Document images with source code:
· · · · · · ·
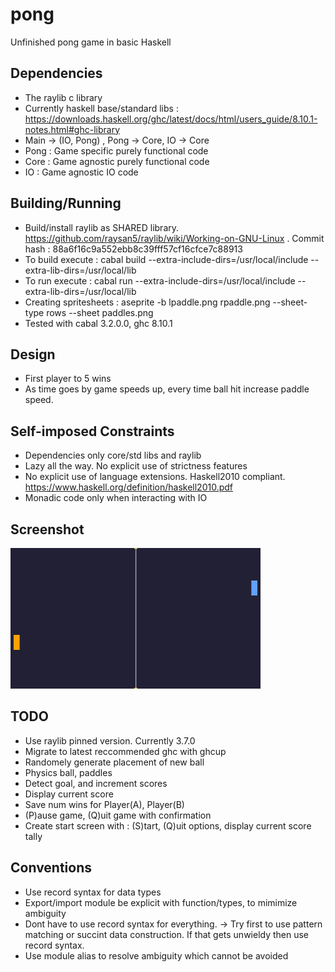 # pong
Unfinished pong game in basic Haskell

## Dependencies
* The raylib c library
* Currently haskell base/standard libs : https://downloads.haskell.org/ghc/latest/docs/html/users_guide/8.10.1-notes.html#ghc-library
* Main -> (IO, Pong) , Pong -> Core, IO -> Core
* Pong : Game specific purely functional code
* Core : Game agnostic purely functional code
* IO : Game agnostic IO code

## Building/Running
* Build/install raylib as SHARED library. https://github.com/raysan5/raylib/wiki/Working-on-GNU-Linux . Commit hash : 88a6f16c9a552ebb8c39fff57cf16cfce7c88913
* To build execute : cabal build --extra-include-dirs=/usr/local/include --extra-lib-dirs=/usr/local/lib
* To run execute : cabal run --extra-include-dirs=/usr/local/include --extra-lib-dirs=/usr/local/lib
* Creating spritesheets : aseprite -b lpaddle.png rpaddle.png --sheet-type rows --sheet paddles.png
* Tested with cabal 3.2.0.0, ghc 8.10.1

## Design
* First player to 5 wins
* As time goes by game speeds up, every time ball hit increase paddle speed.

## Self-imposed Constraints
* Dependencies only core/std libs and raylib
* Lazy all the way. No explicit use of strictness features
* No explicit use of language extensions. Haskell2010 compliant. https://www.haskell.org/definition/haskell2010.pdf
* Monadic code only when interacting with IO
## Screenshot
![Screenshot image](https://github.com/danielc777888/pong/blob/main/screenshot.png "Screenshot")

## TODO
* Use raylib pinned version. Currently 3.7.0
* Migrate to latest reccommended ghc with ghcup
* Randomely generate placement of new ball
* Physics ball, paddles
* Detect goal, and increment scores
* Display current score
* Save num wins for Player(A), Player(B)
* (P)ause game, (Q)uit game with confirmation
* Create start screen with : (S)tart, (Q)uit options, display current score tally

## Conventions
* Use record syntax for data types
* Export/import module be explicit with function/types, to mimimize ambiguity
* Dont have to use record syntax for everything.
        -> Try first to use  pattern matching or succint data construction. If that gets unwieldy then use record syntax.
* Use module alias to resolve ambiguity which cannot be avoided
· · · · · · ·
The span to give again runs from the line with "and increment scores" through the last line of the records above; reproduce it exactly and nothing more.

* Detect goal, and increment scores
* Display current score
* Save num wins for Player(A), Player(B)
* (P)ause game, (Q)uit game with confirmation
* Create start screen with : (S)tart, (Q)uit options, display current score tally

## Conventions
* Use record syntax for data types
* Export/import module be explicit with function/types, to mimimize ambiguity
* Dont have to use record syntax for everything.
        -> Try first to use  pattern matching or succint data construction. If that gets unwieldy then use record syntax.
* Use module alias to resolve ambiguity which cannot be avoided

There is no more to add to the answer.